Part of the problem, of course, is that the issue is extremely complex and messy. We should expect data to be uncertain with regard to a great many details, even if the underlying theory is sound. Worse, the popular press, politicians, and advocates have simplified this down to a shouting match in which identification of real data is extraordinarily difficult to locate for the average busy person.
What's troubling me is that most of the debate on the urgency of climate change is correlational rather than causal. The polar caps are melting, average temperature is climbing, all with the rise of green house gasses. What persuaded me earlier on is that the underlying theory appeared to match the correlation, increasing the likelihood that the outcomes are predictive rather than simply coincidental. This was the case with CFCs and the ozone layer, and acid rain and sulfur emissions. Even better with the last two phenomena, the reduction in the production in CFCs produced the predicted result: the hole in the ozone layer stopped growing and started reversing itself. A similar result has obtained -- to a more limited extent -- with reduction in sulfur emissions. Reduce sulfur emissions, reduce the acidity in local rain.
Climate change is a far more complex phenomena, with changes in one part of the world having potentially significant and unanticipated impacts elsewhere (e.g., the warming of the ocean reducing the Gulf Current and slowing the "conveyor belt" of warm air to Europe, causing colder winters in England).
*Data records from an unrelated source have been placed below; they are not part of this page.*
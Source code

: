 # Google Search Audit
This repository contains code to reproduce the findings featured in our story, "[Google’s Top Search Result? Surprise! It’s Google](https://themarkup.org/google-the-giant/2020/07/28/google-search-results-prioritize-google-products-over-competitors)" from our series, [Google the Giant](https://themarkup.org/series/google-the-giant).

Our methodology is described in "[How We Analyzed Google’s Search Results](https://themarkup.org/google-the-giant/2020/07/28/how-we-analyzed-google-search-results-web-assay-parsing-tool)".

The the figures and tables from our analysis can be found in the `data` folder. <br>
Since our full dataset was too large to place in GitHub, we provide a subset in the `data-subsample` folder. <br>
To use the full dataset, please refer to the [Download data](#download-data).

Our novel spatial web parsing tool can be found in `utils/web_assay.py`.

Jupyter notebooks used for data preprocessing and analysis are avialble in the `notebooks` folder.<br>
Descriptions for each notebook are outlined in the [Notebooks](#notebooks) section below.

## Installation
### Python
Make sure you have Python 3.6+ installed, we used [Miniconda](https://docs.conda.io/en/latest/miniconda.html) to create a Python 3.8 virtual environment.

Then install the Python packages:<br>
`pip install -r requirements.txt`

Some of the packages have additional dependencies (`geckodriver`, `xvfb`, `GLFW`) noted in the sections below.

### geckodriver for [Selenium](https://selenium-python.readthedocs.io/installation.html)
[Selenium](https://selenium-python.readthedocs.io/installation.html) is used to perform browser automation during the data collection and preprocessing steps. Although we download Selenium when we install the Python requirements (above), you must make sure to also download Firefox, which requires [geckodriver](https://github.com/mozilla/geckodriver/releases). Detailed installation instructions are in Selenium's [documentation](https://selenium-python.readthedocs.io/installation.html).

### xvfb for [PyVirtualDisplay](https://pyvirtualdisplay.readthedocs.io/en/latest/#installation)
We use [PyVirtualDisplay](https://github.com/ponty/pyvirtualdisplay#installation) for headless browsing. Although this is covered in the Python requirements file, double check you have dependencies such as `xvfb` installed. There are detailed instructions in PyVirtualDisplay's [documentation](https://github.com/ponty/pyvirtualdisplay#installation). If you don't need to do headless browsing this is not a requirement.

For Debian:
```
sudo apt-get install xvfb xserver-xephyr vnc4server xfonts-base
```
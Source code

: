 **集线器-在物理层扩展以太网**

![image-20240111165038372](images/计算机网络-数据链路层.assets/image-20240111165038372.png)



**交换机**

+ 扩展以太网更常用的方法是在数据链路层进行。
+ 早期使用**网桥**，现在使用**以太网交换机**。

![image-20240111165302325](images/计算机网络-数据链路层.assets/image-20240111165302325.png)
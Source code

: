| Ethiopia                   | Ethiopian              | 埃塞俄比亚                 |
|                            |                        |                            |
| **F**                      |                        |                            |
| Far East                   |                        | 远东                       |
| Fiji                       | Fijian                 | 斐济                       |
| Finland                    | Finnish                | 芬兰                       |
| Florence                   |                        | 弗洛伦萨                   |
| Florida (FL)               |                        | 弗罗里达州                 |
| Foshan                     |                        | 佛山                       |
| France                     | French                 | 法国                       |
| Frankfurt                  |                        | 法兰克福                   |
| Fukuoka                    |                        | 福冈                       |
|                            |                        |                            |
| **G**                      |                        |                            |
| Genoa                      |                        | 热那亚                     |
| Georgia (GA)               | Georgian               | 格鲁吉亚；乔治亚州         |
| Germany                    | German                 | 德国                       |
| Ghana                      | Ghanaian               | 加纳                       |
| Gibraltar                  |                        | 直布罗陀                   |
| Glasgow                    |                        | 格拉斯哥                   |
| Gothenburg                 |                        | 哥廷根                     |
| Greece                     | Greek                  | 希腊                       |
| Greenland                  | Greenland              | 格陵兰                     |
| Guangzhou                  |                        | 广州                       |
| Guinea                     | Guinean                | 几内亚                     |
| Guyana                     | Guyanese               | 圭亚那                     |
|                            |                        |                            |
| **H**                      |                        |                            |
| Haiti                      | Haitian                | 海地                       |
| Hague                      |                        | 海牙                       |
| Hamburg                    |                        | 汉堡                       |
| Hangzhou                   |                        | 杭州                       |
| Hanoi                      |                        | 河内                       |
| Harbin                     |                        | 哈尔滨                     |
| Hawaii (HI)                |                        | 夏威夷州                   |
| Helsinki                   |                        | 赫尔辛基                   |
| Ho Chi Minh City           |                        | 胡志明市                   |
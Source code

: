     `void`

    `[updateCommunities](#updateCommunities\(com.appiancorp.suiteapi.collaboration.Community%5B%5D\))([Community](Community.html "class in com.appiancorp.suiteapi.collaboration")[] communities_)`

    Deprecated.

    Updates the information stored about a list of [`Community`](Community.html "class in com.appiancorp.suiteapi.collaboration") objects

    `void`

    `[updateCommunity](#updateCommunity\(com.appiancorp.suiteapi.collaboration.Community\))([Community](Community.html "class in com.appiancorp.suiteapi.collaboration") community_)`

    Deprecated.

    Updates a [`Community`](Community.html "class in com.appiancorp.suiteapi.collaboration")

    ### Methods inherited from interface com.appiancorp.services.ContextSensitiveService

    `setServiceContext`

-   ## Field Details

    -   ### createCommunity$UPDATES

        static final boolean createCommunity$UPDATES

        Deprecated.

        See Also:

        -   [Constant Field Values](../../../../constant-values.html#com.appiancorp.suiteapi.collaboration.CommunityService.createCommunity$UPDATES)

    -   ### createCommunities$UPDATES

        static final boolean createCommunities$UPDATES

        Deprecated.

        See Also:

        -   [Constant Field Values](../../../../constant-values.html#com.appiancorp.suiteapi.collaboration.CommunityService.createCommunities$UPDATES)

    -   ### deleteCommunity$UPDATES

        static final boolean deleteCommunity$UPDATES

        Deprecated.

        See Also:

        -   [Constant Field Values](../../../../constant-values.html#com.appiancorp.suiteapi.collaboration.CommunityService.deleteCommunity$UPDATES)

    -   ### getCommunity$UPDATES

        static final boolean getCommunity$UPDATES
Critics of global climate change are pointing to phenomena that seem to blatantly contradict the existing models -- notably recent trends in global ice caps stabilizing. As always, complex phenomena have variations and the data of a few most recent years is not necessarily indicative of a genuine reversal of an overall trend in conformance with the predominant models. Still, it does suggest that we may wish to be cautious in reliance on existing models. For one thing, previous models are based on an understanding of existing systems. Not only are these understandings necessarily imperfect, the systems themselves change in response to the new equilibrium and thus require reexamination of underlying models and predictions as new variables manifest.
In the short term, it shouldn't make much difference to practical behavior. Reduction of carbon footprint and a shift from fossil fuels offer a wide range of advantages regardless of whether we are, in fact, approaching a tipping point that will lead to the most pessimistic scenarios. In the longer term, however, we should be prepared to constantly reevaluate our understanding of the environment and our impact on it.